LISTED RECORDS:
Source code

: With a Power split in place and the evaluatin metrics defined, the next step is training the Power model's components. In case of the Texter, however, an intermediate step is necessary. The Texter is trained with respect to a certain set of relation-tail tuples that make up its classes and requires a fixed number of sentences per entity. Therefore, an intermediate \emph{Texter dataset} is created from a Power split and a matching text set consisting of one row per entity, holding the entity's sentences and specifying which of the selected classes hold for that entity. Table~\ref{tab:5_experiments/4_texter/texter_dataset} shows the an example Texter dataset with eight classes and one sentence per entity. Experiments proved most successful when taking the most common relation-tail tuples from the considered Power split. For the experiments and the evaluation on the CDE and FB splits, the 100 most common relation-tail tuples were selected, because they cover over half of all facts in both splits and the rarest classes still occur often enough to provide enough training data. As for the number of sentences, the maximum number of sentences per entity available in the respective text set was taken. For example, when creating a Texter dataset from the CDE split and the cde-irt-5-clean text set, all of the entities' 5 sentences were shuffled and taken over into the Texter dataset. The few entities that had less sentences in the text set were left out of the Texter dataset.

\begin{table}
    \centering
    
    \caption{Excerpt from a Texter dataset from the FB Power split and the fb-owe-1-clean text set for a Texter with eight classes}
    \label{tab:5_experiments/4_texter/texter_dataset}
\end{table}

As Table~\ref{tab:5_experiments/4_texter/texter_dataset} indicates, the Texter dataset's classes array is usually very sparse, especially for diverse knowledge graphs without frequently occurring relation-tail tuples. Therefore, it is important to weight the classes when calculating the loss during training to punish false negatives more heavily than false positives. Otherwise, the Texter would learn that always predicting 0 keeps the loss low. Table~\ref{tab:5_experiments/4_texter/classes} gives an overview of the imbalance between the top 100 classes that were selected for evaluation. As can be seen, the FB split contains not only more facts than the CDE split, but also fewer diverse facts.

WORK TASK: Take the line with "from a Texter" and every line after it in the data, and please reproduce them exactly, leaving out all other lines.

EXERCISE RESPONSE:
    \caption{Excerpt from a Texter dataset from the FB Power split and the fb-owe-1-clean text set for a Texter with eight classes}
    \label{tab:5_experiments/4_texter/texter_dataset}
\end{table}

As Table~\ref{tab:5_experiments/4_texter/texter_dataset} indicates, the Texter dataset's classes array is usually very sparse, especially for diverse knowledge graphs without frequently occurring relation-tail tuples. Therefore, it is important to weight the classes when calculating the loss during training to punish false negatives more heavily than false positives. Otherwise, the Texter would learn that always predicting 0 keeps the loss low. Table~\ref{tab:5_experiments/4_texter/classes} gives an overview of the imbalance between the top 100 classes that were selected for evaluation. As can be seen, the FB split contains not only more facts than the CDE split, but also fewer diverse facts.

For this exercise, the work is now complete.